Take from the records below each line that holds "username".

[Plain-text document sources]
= = = =
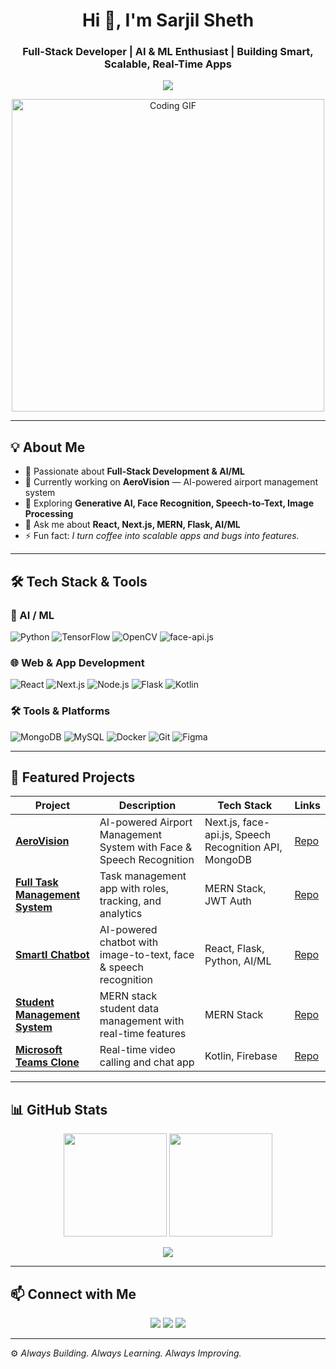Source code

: <!-- Profile Header -->
<h1 align="center">Hi 👋, I'm Sarjil Sheth</h1>
<h3 align="center">Full-Stack Developer | AI & ML Enthusiast | Building Smart, Scalable, Real-Time Apps</h3>

<!-- Typing SVG -->
<p align="center">
  <img src="https://readme-typing-svg.herokuapp.com?color=00F7FF&size=25&center=true&vCenter=true&width=600&lines=Full-Stack+Developer;AI+%26+ML+Innovator;MERN+%26+Next.js+Specialist;Face+%26+Speech+Recognition;Always+Learning+Always+Building" />
</p>

<!-- Hacker GIF -->
<p align="center">
  <img src="https://media.giphy.com/media/qgQUggAC3Pfv687qPC/giphy.gif" width="500" alt="Coding GIF" />
</p>

---

## 💡 About Me
- 🚀 Passionate about **Full-Stack Development & AI/ML**
- 🔭 Currently working on **AeroVision** — AI-powered airport management system  
- 🌱 Exploring **Generative AI, Face Recognition, Speech-to-Text, Image Processing**
- 💬 Ask me about **React, Next.js, MERN, Flask, AI/ML**
- ⚡ Fun fact: *I turn coffee into scalable apps and bugs into features.*

---

## 🛠 Tech Stack & Tools

### 🧠 AI / ML
![Python](https://img.shields.io/badge/Python-3776AB?style=for-the-badge&logo=python&logoColor=white)
![TensorFlow](https://img.shields.io/badge/TensorFlow-FF6F00?style=for-the-badge&logo=tensorflow&logoColor=white)
![OpenCV](https://img.shields.io/badge/OpenCV-5C3EE8?style=for-the-badge&logo=opencv&logoColor=white)
![face-api.js](https://img.shields.io/badge/face--api.js-000000?style=for-the-badge&logo=javascript&logoColor=yellow)

### 🌐 Web & App Development
![React](https://img.shields.io/badge/React-20232A?style=for-the-badge&logo=react&logoColor=61DAFB)
![Next.js](https://img.shields.io/badge/Next.js-000000?style=for-the-badge&logo=nextdotjs&logoColor=white)
![Node.js](https://img.shields.io/badge/Node.js-339933?style=for-the-badge&logo=nodedotjs&logoColor=white)
![Flask](https://img.shields.io/badge/Flask-000000?style=for-the-badge&logo=flask&logoColor=white)
![Kotlin](https://img.shields.io/badge/Kotlin-7F52FF?style=for-the-badge&logo=kotlin&logoColor=white)

### 🛠 Tools & Platforms
![MongoDB](https://img.shields.io/badge/MongoDB-4EA94B?style=for-the-badge&logo=mongodb&logoColor=white)
![MySQL](https://img.shields.io/badge/MySQL-005C84?style=for-the-badge&logo=mysql&logoColor=white)
![Docker](https://img.shields.io/badge/Docker-2496ED?style=for-the-badge&logo=docker&logoColor=white)
![Git](https://img.shields.io/badge/Git-F05032?style=for-the-badge&logo=git&logoColor=white)
![Figma](https://img.shields.io/badge/Figma-F24E1E?style=for-the-badge&logo=figma&logoColor=white)

---

## 📂 Featured Projects

| Project | Description | Tech Stack | Links |
|---------|-------------|------------|-------|
| **[AeroVision](https://github.com/ShethSarjil155/AeroVision)** | AI-powered Airport Management System with Face & Speech Recognition | Next.js, face-api.js, Speech Recognition API, MongoDB | [Repo](https://github.com/ShethSarjil155/AeroVision) |
| **[Full Task Management System](https://github.com/ShethSarjil155/Full-Task-Management-System)** | Task management app with roles, tracking, and analytics | MERN Stack, JWT Auth | [Repo](https://github.com/ShethSarjil155/Full-Task-Management-System) |
| **[SmartI Chatbot](https://github.com/ShethSarjil155/SmartI-Project)** | AI-powered chatbot with image-to-text, face & speech recognition | React, Flask, Python, AI/ML | [Repo](https://github.com/ShethSarjil155/SmartI-Project) |
| **[Student Management System](https://github.com/ShethSarjil155/Student-Management-System)** | MERN stack student data management with real-time features | MERN Stack | [Repo](https://github.com/ShethSarjil155/Student-Management-System) |
| **[Microsoft Teams Clone](https://github.com/ShethSarjil155/MicrosoftTeamsClone)** | Real-time video calling and chat app | Kotlin, Firebase | [Repo](https://github.com/ShethSarjil155/MicrosoftTeamsClone) |

---

## 📊 GitHub Stats

<p align="center">
  <img src="https://github-readme-stats.vercel.app/api?username=ShethSarjil155&show_icons=true&theme=tokyonight" height="165" />
  <img src="https://github-readme-stats.vercel.app/api/top-langs/?username=ShethSarjil155&layout=compact&theme=tokyonight" height="165" />
</p>

<p align="center">
  <img src="https://streak-stats.demolab.com?user=ShethSarjil155&theme=tokyonight" />
</p>

---

## 📫 Connect with Me
<p align="center">
  <a href="mailto:sarjilark123@gmail.com"><img src="https://img.shields.io/badge/Email-D14836?style=for-the-badge&logo=gmail&logoColor=white"/></a>
  <a href="https://www.linkedin.com/in/sarjil-sheth-7110332b7/"><img src="https://img.shields.io/badge/LinkedIn-0A66C2?style=for-the-badge&logo=linkedin&logoColor=white"/></a>
  <a href="https://github.com/ShethSarjil155"><img src="https://img.shields.io/badge/GitHub-181717?style=for-the-badge&logo=github&logoColor=white"/></a>
</p>

---

⚙️ *Always Building. Always Learning. Always Improving.*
= = = =
**Response box:**
  <img src="https://github-readme-stats.vercel.app/api?username=ShethSarjil155&show_icons=true&theme=tokyonight" height="165" />
  <img src="https://github-readme-stats.vercel.app/api/top-langs/?username=ShethSarjil155&layout=compact&theme=tokyonight" height="165" />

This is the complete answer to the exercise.